--- SOURCE INFORMATION Enclosed Below ---
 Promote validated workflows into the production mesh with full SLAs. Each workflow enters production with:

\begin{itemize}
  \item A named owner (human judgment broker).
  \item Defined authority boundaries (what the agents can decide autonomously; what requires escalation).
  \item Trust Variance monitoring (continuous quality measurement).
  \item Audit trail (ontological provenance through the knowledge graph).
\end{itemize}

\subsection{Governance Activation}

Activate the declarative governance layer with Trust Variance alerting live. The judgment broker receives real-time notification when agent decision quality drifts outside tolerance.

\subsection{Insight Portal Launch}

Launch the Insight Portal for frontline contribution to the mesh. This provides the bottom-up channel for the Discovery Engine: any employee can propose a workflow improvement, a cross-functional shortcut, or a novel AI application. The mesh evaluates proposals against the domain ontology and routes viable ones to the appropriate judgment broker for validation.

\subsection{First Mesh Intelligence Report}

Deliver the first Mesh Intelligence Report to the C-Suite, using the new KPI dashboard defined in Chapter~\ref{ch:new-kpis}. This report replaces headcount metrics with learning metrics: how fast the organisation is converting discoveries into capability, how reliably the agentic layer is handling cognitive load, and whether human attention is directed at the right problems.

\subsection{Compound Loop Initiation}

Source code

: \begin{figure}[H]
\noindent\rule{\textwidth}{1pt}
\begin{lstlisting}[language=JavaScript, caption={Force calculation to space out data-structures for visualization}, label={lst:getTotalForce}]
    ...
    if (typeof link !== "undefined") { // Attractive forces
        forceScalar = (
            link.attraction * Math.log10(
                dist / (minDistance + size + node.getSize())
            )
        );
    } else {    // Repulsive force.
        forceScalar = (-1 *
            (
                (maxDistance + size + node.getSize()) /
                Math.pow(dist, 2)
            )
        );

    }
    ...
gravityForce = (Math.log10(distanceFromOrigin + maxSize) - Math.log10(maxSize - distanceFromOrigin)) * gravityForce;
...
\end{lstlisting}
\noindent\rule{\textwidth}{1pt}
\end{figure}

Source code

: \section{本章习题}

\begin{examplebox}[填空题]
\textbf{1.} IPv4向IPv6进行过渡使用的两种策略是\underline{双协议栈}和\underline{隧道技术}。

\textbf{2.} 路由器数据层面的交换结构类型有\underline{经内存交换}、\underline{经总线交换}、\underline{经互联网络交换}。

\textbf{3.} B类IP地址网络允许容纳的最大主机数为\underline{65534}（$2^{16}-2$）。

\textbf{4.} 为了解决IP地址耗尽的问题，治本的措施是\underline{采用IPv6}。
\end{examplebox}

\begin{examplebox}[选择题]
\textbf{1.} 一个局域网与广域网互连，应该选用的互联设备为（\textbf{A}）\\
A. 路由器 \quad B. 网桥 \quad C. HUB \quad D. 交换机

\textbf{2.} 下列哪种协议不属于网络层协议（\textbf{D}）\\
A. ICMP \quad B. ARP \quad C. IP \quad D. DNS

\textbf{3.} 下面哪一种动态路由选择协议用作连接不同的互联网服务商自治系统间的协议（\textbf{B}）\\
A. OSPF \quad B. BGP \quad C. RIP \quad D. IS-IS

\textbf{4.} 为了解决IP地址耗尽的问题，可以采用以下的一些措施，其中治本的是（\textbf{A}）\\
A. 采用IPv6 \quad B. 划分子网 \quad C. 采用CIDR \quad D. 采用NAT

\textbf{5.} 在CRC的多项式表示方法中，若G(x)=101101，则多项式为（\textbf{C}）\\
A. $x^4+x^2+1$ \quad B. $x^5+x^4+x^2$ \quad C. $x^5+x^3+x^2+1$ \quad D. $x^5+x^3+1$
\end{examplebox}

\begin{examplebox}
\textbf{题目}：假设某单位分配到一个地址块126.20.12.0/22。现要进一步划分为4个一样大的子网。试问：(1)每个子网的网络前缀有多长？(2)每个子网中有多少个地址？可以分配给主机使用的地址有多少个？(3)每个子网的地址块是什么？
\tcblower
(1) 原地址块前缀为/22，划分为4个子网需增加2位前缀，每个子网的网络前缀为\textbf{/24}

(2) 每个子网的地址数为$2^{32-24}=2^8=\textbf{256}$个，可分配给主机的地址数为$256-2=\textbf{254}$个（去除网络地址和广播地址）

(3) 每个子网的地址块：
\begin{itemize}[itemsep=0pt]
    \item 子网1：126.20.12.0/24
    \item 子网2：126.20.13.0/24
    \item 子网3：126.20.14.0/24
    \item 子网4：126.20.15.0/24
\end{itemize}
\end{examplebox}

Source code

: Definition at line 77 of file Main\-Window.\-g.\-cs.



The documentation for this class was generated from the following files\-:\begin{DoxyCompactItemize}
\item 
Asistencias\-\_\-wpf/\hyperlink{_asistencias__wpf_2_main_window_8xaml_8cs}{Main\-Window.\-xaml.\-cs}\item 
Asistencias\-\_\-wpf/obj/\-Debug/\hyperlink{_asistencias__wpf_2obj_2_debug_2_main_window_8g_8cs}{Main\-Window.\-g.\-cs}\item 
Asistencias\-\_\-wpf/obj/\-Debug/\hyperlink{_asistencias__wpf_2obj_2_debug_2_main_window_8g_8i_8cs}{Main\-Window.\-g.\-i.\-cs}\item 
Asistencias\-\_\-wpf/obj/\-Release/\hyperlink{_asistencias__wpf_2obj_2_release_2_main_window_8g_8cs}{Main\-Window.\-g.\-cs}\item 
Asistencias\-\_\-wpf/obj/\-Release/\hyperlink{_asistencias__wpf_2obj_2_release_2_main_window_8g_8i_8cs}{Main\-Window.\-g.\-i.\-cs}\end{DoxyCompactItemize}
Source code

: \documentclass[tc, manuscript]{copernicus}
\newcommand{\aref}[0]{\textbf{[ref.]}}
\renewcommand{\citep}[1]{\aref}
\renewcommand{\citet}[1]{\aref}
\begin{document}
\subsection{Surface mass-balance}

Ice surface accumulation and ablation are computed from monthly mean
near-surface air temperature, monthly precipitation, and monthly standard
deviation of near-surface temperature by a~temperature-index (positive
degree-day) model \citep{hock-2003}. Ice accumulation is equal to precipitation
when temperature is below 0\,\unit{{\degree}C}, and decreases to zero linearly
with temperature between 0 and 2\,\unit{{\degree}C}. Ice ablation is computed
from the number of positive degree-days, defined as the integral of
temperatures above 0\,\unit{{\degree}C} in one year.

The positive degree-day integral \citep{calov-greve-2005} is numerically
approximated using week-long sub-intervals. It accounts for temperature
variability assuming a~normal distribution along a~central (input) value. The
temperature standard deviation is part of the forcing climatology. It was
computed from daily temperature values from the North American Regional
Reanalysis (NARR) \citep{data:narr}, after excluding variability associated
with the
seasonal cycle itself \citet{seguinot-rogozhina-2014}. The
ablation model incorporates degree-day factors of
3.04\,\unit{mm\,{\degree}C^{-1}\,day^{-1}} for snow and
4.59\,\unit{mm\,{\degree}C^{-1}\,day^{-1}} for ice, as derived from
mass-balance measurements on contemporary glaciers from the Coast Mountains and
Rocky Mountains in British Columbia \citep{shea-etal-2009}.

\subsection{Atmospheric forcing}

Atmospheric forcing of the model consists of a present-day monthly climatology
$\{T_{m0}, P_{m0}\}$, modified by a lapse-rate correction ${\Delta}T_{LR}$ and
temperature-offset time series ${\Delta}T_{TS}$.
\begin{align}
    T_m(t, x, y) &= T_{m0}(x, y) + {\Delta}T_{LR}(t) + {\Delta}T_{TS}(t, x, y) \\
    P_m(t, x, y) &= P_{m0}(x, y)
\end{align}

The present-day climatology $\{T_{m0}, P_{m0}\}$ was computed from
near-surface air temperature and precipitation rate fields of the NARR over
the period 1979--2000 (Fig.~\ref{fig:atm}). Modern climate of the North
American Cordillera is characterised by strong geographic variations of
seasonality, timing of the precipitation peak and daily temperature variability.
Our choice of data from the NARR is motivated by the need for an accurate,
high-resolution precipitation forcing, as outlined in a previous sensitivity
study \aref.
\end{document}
--- End of Enclosed SOURCE INFORMATION ---
> WHAT THE TASK REQUIRES
Search the records for the string "judgment" and, wherever a line contains it, please copy that line.

> THE COMPLETED TASK
  \item A named owner (human judgment broker).
Activate the declarative governance layer with Trust Variance alerting live. The judgment broker receives real-time notification when agent decision quality drifts outside tolerance.
Launch the Insight Portal for frontline contribution to the mesh. This provides the bottom-up channel for the Discovery Engine: any employee can propose a workflow improvement, a cross-functional shortcut, or a novel AI application. The mesh evaluates proposals against the domain ontology and routes viable ones to the appropriate judgment broker for validation.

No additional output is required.